Rendered images with source text:
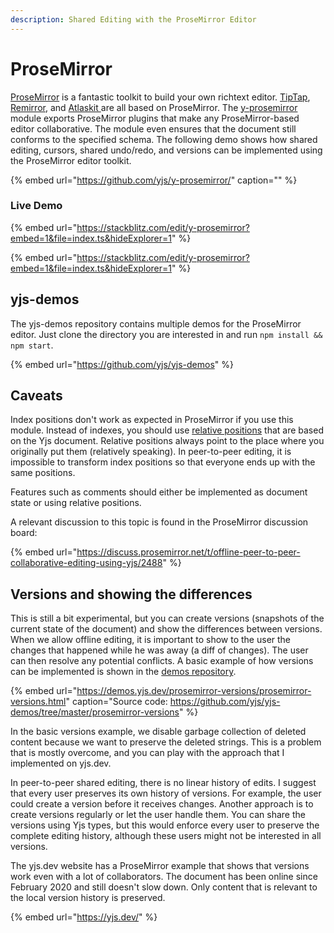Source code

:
```yaml
---
description: Shared Editing with the ProseMirror Editor
---
```


# ProseMirror

[ProseMirror](https://prosemirror.net/) is a fantastic toolkit to build your own richtext editor. [TipTap](tiptap.md), [Remirror](remirror.md), and [Atlaskit ](https://atlaskit.atlassian.com/packages/editor/editor-core/example/full-page)are all based on ProseMirror. The [y-prosemirror](https://github.com/yjs/y-prosemirror/) module exports ProseMirror plugins that make any ProseMirror-based editor collaborative. The module even ensures that the document still conforms to the specified schema. The following demo shows how shared editing, cursors, shared undo/redo, and versions can be implemented using the ProseMirror editor toolkit.

{% embed url="https://github.com/yjs/y-prosemirror/" caption="" %}

### Live Demo

{% embed url="https://stackblitz.com/edit/y-prosemirror?embed=1&file=index.ts&hideExplorer=1" %}

{% embed url="https://stackblitz.com/edit/y-prosemirror?embed=1&file=index.ts&hideExplorer=1" %}

## yjs-demos

The yjs-demos repository contains multiple demos for the ProseMirror editor. Just clone the directory you are interested in and run `npm install && npm start`.

{% embed url="https://github.com/yjs/yjs-demos" %}

## Caveats

Index positions don't work as expected in ProseMirror if you use this module. Instead of indexes, you should use [relative positions](../../api/relative-positions.md) that are based on the Yjs document. Relative positions always point to the place where you originally put them \(relatively speaking\). In peer-to-peer editing, it is impossible to transform index positions so that everyone ends up with the same positions. 

Features such as comments should either be implemented as document state or using relative positions.

A relevant discussion to this topic is found in the ProseMirror discussion board:

{% embed url="https://discuss.prosemirror.net/t/offline-peer-to-peer-collaborative-editing-using-yjs/2488" %}

## Versions and showing the differences

This is still a bit experimental, but you can create versions \(snapshots of the current state of the document\) and show the differences between versions. When we allow offline editing, it is important to show to the user the changes that happened while he was away \(a diff of changes\). The user can then resolve any potential conflicts. A basic example of how versions can be implemented is shown in the [demos repository](https://github.com/yjs/yjs-demos/tree/master/prosemirror-versions).

{% embed url="https://demos.yjs.dev/prosemirror-versions/prosemirror-versions.html" caption="Source code: https://github.com/yjs/yjs-demos/tree/master/prosemirror-versions" %}

In the basic versions example, we disable garbage collection of deleted content because we want to preserve the deleted strings. This is a problem that is mostly overcome, and you can play with the approach that I implemented on yjs.dev.

In peer-to-peer shared editing, there is no linear history of edits. I suggest that every user preserves its own history of versions. For example, the user could create a version before it receives changes. Another approach is to create versions regularly or let the user handle them. You can share the versions using Yjs types, but this would enforce every user to preserve the complete editing history, although these users might not be interested in all versions.

The yjs.dev website has a ProseMirror example that shows that versions work even with a lot of collaborators. The document has been online since February 2020 and still doesn't slow down. Only content that is relevant to the local version history is preserved.

{% embed url="https://yjs.dev/" %}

* **Task item**:
Give back the data exactly. Skip any images.

* **Solution**:
Source code

:
```yaml
---
description: Shared Editing with the ProseMirror Editor
---
```


# ProseMirror

[ProseMirror](https://prosemirror.net/) is a fantastic toolkit to build your own richtext editor. [TipTap](tiptap.md), [Remirror](remirror.md), and [Atlaskit ](https://atlaskit.atlassian.com/packages/editor/editor-core/example/full-page)are all based on ProseMirror. The [y-prosemirror](https://github.com/yjs/y-prosemirror/) module exports ProseMirror plugins that make any ProseMirror-based editor collaborative. The module even ensures that the document still conforms to the specified schema. The following demo shows how shared editing, cursors, shared undo/redo, and versions can be implemented using the ProseMirror editor toolkit.

{% embed url="https://github.com/yjs/y-prosemirror/" caption="" %}

### Live Demo

{% embed url="https://stackblitz.com/edit/y-prosemirror?embed=1&file=index.ts&hideExplorer=1" %}

{% embed url="https://stackblitz.com/edit/y-prosemirror?embed=1&file=index.ts&hideExplorer=1" %}

## yjs-demos

The yjs-demos repository contains multiple demos for the ProseMirror editor. Just clone the directory you are interested in and run `npm install && npm start`.

{% embed url="https://github.com/yjs/yjs-demos" %}

## Caveats

Index positions don't work as expected in ProseMirror if you use this module. Instead of indexes, you should use [relative positions](../../api/relative-positions.md) that are based on the Yjs document. Relative positions always point to the place where you originally put them \(relatively speaking\). In peer-to-peer editing, it is impossible to transform index positions so that everyone ends up with the same positions. 

Features such as comments should either be implemented as document state or using relative positions.

A relevant discussion to this topic is found in the ProseMirror discussion board:

{% embed url="https://discuss.prosemirror.net/t/offline-peer-to-peer-collaborative-editing-using-yjs/2488" %}

## Versions and showing the differences

This is still a bit experimental, but you can create versions \(snapshots of the current state of the document\) and show the differences between versions. When we allow offline editing, it is important to show to the user the changes that happened while he was away \(a diff of changes\). The user can then resolve any potential conflicts. A basic example of how versions can be implemented is shown in the [demos repository](https://github.com/yjs/yjs-demos/tree/master/prosemirror-versions).

{% embed url="https://demos.yjs.dev/prosemirror-versions/prosemirror-versions.html" caption="Source code: https://github.com/yjs/yjs-demos/tree/master/prosemirror-versions" %}

In the basic versions example, we disable garbage collection of deleted content because we want to preserve the deleted strings. This is a problem that is mostly overcome, and you can play with the approach that I implemented on yjs.dev.

In peer-to-peer shared editing, there is no linear history of edits. I suggest that every user preserves its own history of versions. For example, the user could create a version before it receives changes. Another approach is to create versions regularly or let the user handle them. You can share the versions using Yjs types, but this would enforce every user to preserve the complete editing history, although these users might not be interested in all versions.

The yjs.dev website has a ProseMirror example that shows that versions work even with a lot of collaborators. The document has been online since February 2020 and still doesn't slow down. Only content that is relevant to the local version history is preserved.

{% embed url="https://yjs.dev/" %}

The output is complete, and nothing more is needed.